PSTPIP Interacts in Vitro with the Proline-rich Region of the Intracellular FasL Domain via Its SH3 Domain—To confirm the binding of PSTPIP to FasL, which we had observed in yeast, we performed GST in vitro pull-down experiments. Full-length hFasL and different FasL deletion mutants were in vitro translated and labeled with [³⁵S]methionine. mPSTPIP was expressed and purified as a GST fusion protein, incubated with the different FasL proteins, and tested for binding by GST pull-down analysis (Fig. 1A). Whereas full-length FasL and a 1-39 FasL deletion mutant (which lacks the first N-terminal 39 aa) strongly interacted with PSTPIP, the 40-80 deletion mutant (lacking the proline-rich region within the intracellular FasL domain) showed only weak in vitro interaction. Residual binding of this mutant could be explained by the presence of a further SH3-binding site within the cytoplasmic FasL tail between aa 22 and 26. In the reverse experiment, in vitro translated mPSTPIP bound to the intracellular domain of mFasL fused to GST (Fig. 1B). To demonstrate that PSTPIP binds to FasL with its C-terminal SH3 domain, we used an in vitro translated hPSTPIP mutant lacking the SH3 domain (hPSTPIP SH3) in a GST pull-down experiment. Whereas full-length hPSTPIP interacted with the intracellular domain of mFasL, the SH3 mutant did not (see Fig. 1B), confirming binding of PSTPIP to FasL via a classical SH3 domain interaction (Fig. 1C). The data also demonstrate that both human and mouse FasL and PSTPIP proteins bind to each other independently of species origin, a result that is explained by the high homology between the human and murine PSTPIP SH3 sequences (93% on the protein level) and the intracellular FasL domains (76% homology).
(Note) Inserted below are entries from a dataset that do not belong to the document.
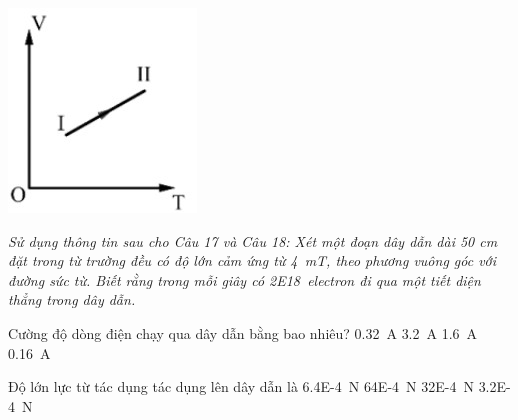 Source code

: \begin{ex}
		{\vspace{-0.5cm}\includegraphics[scale=0.8]{../figs/FINAL-SEM1-004-5}}
	\loigiai{}
\end{ex}
\textit{Sử dụng thông tin sau cho Câu 17 và Câu 18: Xét một đoạn dây dẫn dài 50 cm đặt trong từ trường đều có độ lớn cảm ứng từ \SI{4}{\milli\tesla}, theo phương vuông góc với đường sức từ. Biết rằng trong mỗi giây có \SI{2E18}{electron} đi qua một tiết diện thẳng trong dây dẫn.}
\begin{ex}
	Cường độ dòng điện chạy qua dây dẫn bằng bao nhiêu?
	\choice
	{\SI{0.32}{\ampere}}
	{\SI{3.2}{\ampere}}
	{\SI{1.6}{\ampere}}
	{\SI{0.16}{\ampere}}
	\loigiai{}
\end{ex}
\begin{ex}
	Độ lớn lực từ tác dụng tác dụng lên dây dẫn là
	\choice
	{\SI{6.4E-4}{\newton}}
	{\SI{64E-4}{\newton}}
	{\SI{32E-4}{\newton}}
	{\SI{3.2E-4}{\newton}}
	\loigiai{}
\end{ex}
Co-immunoprecipitation Experiments Confirm Binding of PSTPIP to FasL in Vivo—We used different strategies to detect in vivo PSTPIP/FasL interactions by co-immunoprecipitation. In the first experiments, 293T human embryonic kidney cells were transiently co-transfected with mouse PSTPIP and either with FLAG-tagged mouse or human FasL. Immunoprecipitation with an anti-FLAG antibody demonstrated co-precipitation and binding of mPSTPIP to both mouse and human FasL (Fig. 2A). In a complementary experiment, we transiently expressed FLAG-tagged mouse PSTPIP in 293-005 cells, which were stably transfected with human FasL. Again, we could show binding of PSTPIP to FasL by co-immunoprecipitation with anti-FLAG antibody (Fig. 2B). When we used untagged expression constructs, we were able to co-precipitate mouse and human PSTPIP with hFasL from 293T cell lysates using anti-FasL antibody (Fig. 2C). As a control to exclude unspecific binding of any SH3 domain-containing protein to the proline-rich region within the intracellular FasL domain, we performed a co-immunoprecipitation experiment with the p56 Lck kinase. As shown in supplemental Fig. 1, mouse Lck could not be co-precipitated with FLAG-tagged mouse FasL, whereas in the same experiment, mPSTPIP was efficiently precipitated together with mFasL.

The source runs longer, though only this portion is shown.